### AIM OF THE TASK:
The job is to output exactly the lines that run from the start of the entries through the line containing "DailyGrooves is a", pictures omitted.

(Pictures paired with source code)
☆ ☆ ☆ ☆
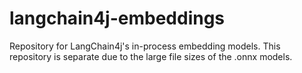 # langchain4j-embeddings

Repository for LangChain4j's in-process embedding models. This repository is separate due to the large file sizes of the .onnx models.
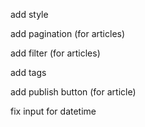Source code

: add style

add pagination (for articles)

add filter (for articles)

add tags

add publish button (for article)

fix input for datetime
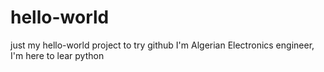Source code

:# hello-world
just my hello-world project to try github
I'm Algerian Electronics engineer, I'm here to lear python 
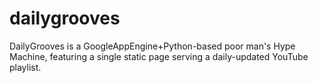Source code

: dailygrooves
============

DailyGrooves is a GoogleAppEngine+Python-based poor man's Hype Machine, featuring a single static page serving a daily-updated YouTube playlist.
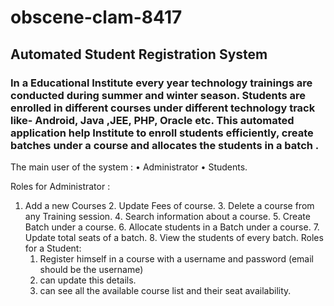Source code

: # obscene-clam-8417


## Automated Student Registration System

### In a Educational Institute every year  technology trainings are conducted during summer and winter season. Students are enrolled in different courses under different technology track like- Android, Java ,JEE, PHP, Oracle etc. This automated application help Institute to enroll students efficiently, create batches under a course and allocates the students  in a batch . 
The main user of the system : 
•	Administrator 
•	Students.

Roles for Administrator :
1. Add a new Courses
             	2. Update Fees of course.
               	3. Delete  a course from any Training session.
               	4. Search information about a course.
                   5. Create Batch under a course.
                  6. Allocate students in a Batch under a course.
                 7. Update total seats of a batch.
                 8. View the students of every batch. 
Roles for a Student:
	1. Register himself in a course with a username and password (email should be the username)
	2. can update this details.
	3. can see all the available course list and their seat availability.
	

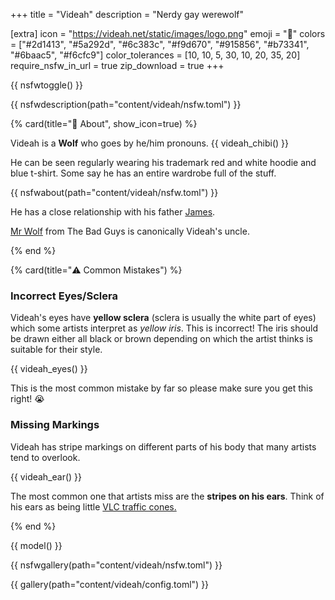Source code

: +++
title = "Videah"
description = "Nerdy gay werewolf"

[extra]
icon = "https://videah.net/static/images/logo.png"
emoji = "🐺"
colors = ["#2d1413", "#5a292d", "#6c383c", "#f9d670", "#915856", "#b73341", "#6baac5", "#f6cfc9"]
color_tolerances = [10, 10, 5, 30, 10, 20, 35, 20]
require_nsfw_in_url = true
zip_download = true
+++

{{ nsfwtoggle() }}

{{ nsfwdescription(path="content/videah/nsfw.toml") }}

{% card(title="🐺 About", show_icon=true) %}

Videah is a **Wolf** who goes by he/him pronouns.
{{ videah_chibi() }}

He can be seen regularly wearing his trademark red and white hoodie and blue t-shirt. Some say he has an entire wardrobe
full of the stuff.

{{ nsfwabout(path="content/videah/nsfw.toml") }}

He has a close relationship with his father [James](/dad/).

[Mr Wolf](https://dreamworks.fandom.com/wiki/Mr._Wolf) from The Bad Guys is canonically Videah's uncle.

{% end %}

{% card(title="⚠️ Common Mistakes") %}
### Incorrect Eyes/Sclera
Videah's eyes have **yellow sclera** (sclera is usually the white part of eyes) which some artists interpret as *yellow iris*. This is incorrect!
The iris should be drawn either all black or brown depending on which the artist thinks is suitable for their style.

{{ videah_eyes() }}

This is the most common mistake by far so please make sure you get this right! 😭

### Missing Markings
Videah has stripe markings on different parts of his body that many artists tend to overlook.

{{ videah_ear() }}

The most common one that artists miss are the **stripes on his ears**.
Think of his ears as being little [VLC traffic cones.](https://en.wikipedia.org/wiki/VLC_media_player)

{% end %}

{{ model() }}

{{ nsfwgallery(path="content/videah/nsfw.toml") }}

{{ gallery(path="content/videah/config.toml") }}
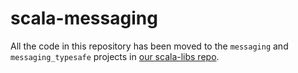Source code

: # scala-messaging

All the code in this repository has been moved to the `messaging` and `messaging_typesafe` projects in [our scala-libs repo](https://github.com/wellcomecollection/scala-libs).
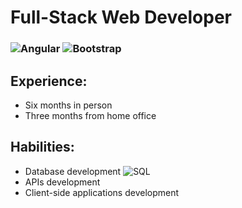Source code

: # Full-Stack Web Developer 
### ![Angular](https://img.icons8.com/color/110/null/angularjs.png) ![Bootstrap](https://img.icons8.com/external-tal-revivo-shadow-tal-revivo/100/null/external-bootstrap-a-free-and-open-source-css-framework-logo-shadow-tal-revivo.png)

<!--
**ArmandoTeranCastillo/ArmandoTeranCastillo** is a ✨ _special_ ✨ repository because its `README.md` (this file) appears on your GitHub profile.-->


## Experience:
* Six months in person
* Three months from home office 

## Habilities:
* Database development ![SQL](https://img.icons8.com/ios-filled/50/000000/sql.png)
* APIs development
* Client-side applications development
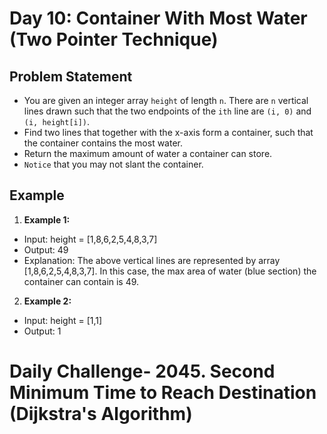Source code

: # Day 10: Container With Most Water (Two Pointer Technique)

## Problem Statement

- You are given an integer array `height` of length `n`. There are `n` vertical lines drawn such that the two endpoints of the `ith` line are `(i, 0)` and `(i, height[i])`.
- Find two lines that together with the x-axis form a container, such that the container contains the most water.
- Return the maximum amount of water a container can store.
- `Notice` that you may not slant the container.

## Example

1. **Example 1:**
- Input: height = [1,8,6,2,5,4,8,3,7]
- Output: 49
- Explanation: The above vertical lines are represented by array [1,8,6,2,5,4,8,3,7]. In this case, the max area of water (blue section) the container can contain is 49.

2. **Example 2:**
- Input: height = [1,1]
- Output: 1

 
# Daily Challenge- 2045. Second Minimum Time to Reach Destination (Dijkstra's Algorithm)
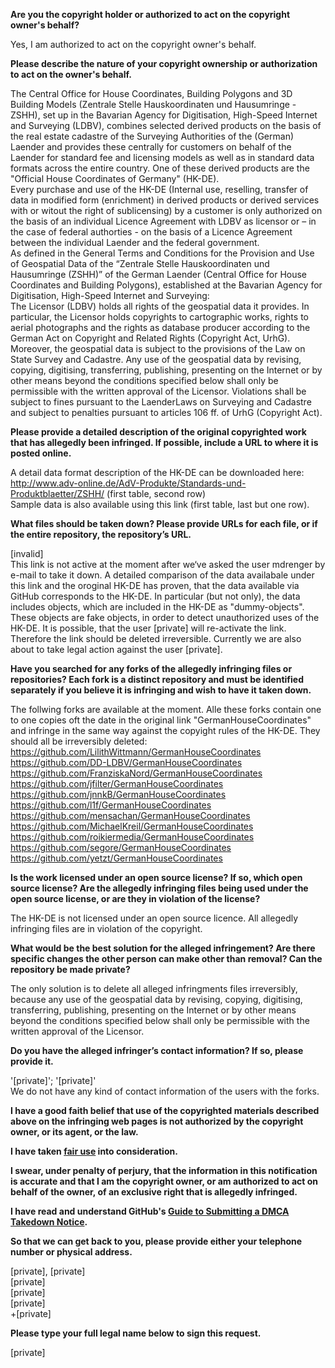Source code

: **Are you the copyright holder or authorized to act on the copyright owner's behalf?**

Yes, I am authorized to act on the copyright owner's behalf.

**Please describe the nature of your copyright ownership or authorization to act on the owner's behalf.**

The Central Office for House Coordinates, Building Polygons and 3D Building Models (Zentrale Stelle Hauskoordinaten und Hausumringe - ZSHH), set up in the Bavarian Agency for Digitisation, High-Speed Internet and Surveying (LDBV), combines selected derived products on the basis of the real estate cadastre of the Surveying Authorities of the (German) Laender and provides these centrally for customers on behalf of the Laender for standard fee and licensing models as well as in standard data formats across the entire country.
One of these derived products are the "Official House Coordinates of Germany" (HK-DE).  
Every purchase and use of the HK-DE (Internal use, reselling, transfer of data in modified form (enrichment) in derived products or derived services with or witout the right of sublicensing) by a customer is only authorized on the basis of an individual Licence Agreement with LDBV as licensor or – in the case of federal authorties - on the basis of a Licence Agreement between the individual Laender and the federal government.  
As defined in the General Terms and Conditions for the Provision and Use of Geospatial Data of the “Zentrale Stelle Hauskoordinaten und Hausumringe (ZSHH)” of the German Laender (Central Office for House Coordinates and Building Polygons), established at the Bavarian Agency for Digitisation, High-Speed Internet and Surveying:  
The Licensor (LDBV) holds all rights of the geospatial data it provides. In particular, the Licensor holds copyrights to cartographic works, rights to aerial photographs and the rights as database producer according to the German Act on Copyright and Related Rights (Copyright Act, UrhG). Moreover, the geospatial data is subject to the provisions of the Law on State Survey and Cadastre. Any use of the geospatial data by revising, copying, digitising, transferring, publishing, presenting on the Internet or by other means beyond the conditions specified below shall only be permissible with the written approval of the Licensor. Violations shall be subject to fines pursuant to the LaenderLaws on Surveying and Cadastre and subject to penalties pursuant to articles 106 ff. of UrhG (Copyright Act).

**Please provide a detailed description of the original copyrighted work that has allegedly been infringed. If possible, include a URL to where it is posted online.**

A detail data format description of the HK-DE can be downloaded here:  
http://www.adv-online.de/AdV-Produkte/Standards-und-Produktblaetter/ZSHH/
(first table, second row)  
Sample data is also available using this link (first table, last but one row).

**What files should be taken down? Please provide URLs for each file, or if the entire repository, the repository’s URL.**

[invalid]    
This link is not active at the moment after we‘ve asked the user mdrenger by e-mail to take it down. A detailed comparison of the data availabale under this link and the oroginal HK-DE has proven, that the data available via GitHub corresponds to the HK-DE. In particular (but not only), the data includes objects, which are included in the HK-DE as "dummy-objects". These objects are fake objects, in order to detect unauthorized uses of the HK-DE.
It is possible, that the user [private] will re-activate the link. Therefore the link should be deleted irreversible. Currently we are also about to take legal action against the user [private].

**Have you searched for any forks of the allegedly infringing files or repositories? Each fork is a distinct repository and must be identified separately if you believe it is infringing and wish to have it taken down.**

The follwing forks are available at the moment. Alle these forks contain one to one copies oft the date in the original link "GermanHouseCoordinates" and infringe in the same way against the copyight rules of the HK-DE. They should all be irreversibly deleted:  
https://github.com/LilithWittmann/GermanHouseCoordinates  
https://github.com/DD-LDBV/GermanHouseCoordinates  
https://github.com/FranziskaNord/GermanHouseCoordinates  
https://github.com/jfilter/GermanHouseCoordinates  
https://github.com/jnnkB/GermanHouseCoordinates  
https://github.com/l1f/GermanHouseCoordinates  
https://github.com/mensachan/GermanHouseCoordinates  
https://github.com/MichaelKreil/GermanHouseCoordinates  
https://github.com/roikiermedia/GermanHouseCoordinates  
https://github.com/segore/GermanHouseCoordinates  
https://github.com/yetzt/GermanHouseCoordinates  

**Is the work licensed under an open source license? If so, which open source license? Are the allegedly infringing files being used under the open source license, or are they in violation of the license?**

The HK-DE is not licensed under an open source licence. All allegedly infringing files are in violation of the copyright.

**What would be the best solution for the alleged infringement? Are there specific changes the other person can make other than removal? Can the repository be made private?**

The only solution is to delete all alleged infringments files irreversibly, because any use of the geospatial data by revising, copying, digitising, transferring, publishing, presenting on the Internet or by other means beyond the conditions specified below shall only be permissible with the written approval of the Licensor.

**Do you have the alleged infringer’s contact information? If so, please provide it.**

'[private]'; '[private]'  
We do not have any kind of contact information of the users with the forks.

**I have a good faith belief that use of the copyrighted materials described above on the infringing web pages is not authorized by the copyright owner, or its agent, or the law.**

**I have taken <a href="https://www.lumendatabase.org/topics/22">fair use</a> into consideration.**

**I swear, under penalty of perjury, that the information in this notification is accurate and that I am the copyright owner, or am authorized to act on behalf of the owner, of an exclusive right that is allegedly infringed.**

**I have read and understand GitHub's <a href="https://docs.github.com/articles/guide-to-submitting-a-dmca-takedown-notice/">Guide to Submitting a DMCA Takedown Notice</a>.**

**So that we can get back to you, please provide either your telephone number or physical address.**

[private], [private]  
[private]  
[private]  
[private]  
+[private]  

**Please type your full legal name below to sign this request.**

[private]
☆ ☆ ☆ ☆
### RESULT OF THE EXERCISE:
 # langchain4j-embeddings

Repository for LangChain4j's in-process embedding models. This repository is separate due to the large file sizes of the .onnx models.
Source code

: add style

add pagination (for articles)

add filter (for articles)

add tags

add publish button (for article)

fix input for datetime
Source code

:# hello-world
just my hello-world project to try github
I'm Algerian Electronics engineer, I'm here to lear python 
Source code

: dailygrooves
============

DailyGrooves is a GoogleAppEngine+Python-based poor man's Hype Machine, featuring a single static page serving a daily-updated YouTube playlist.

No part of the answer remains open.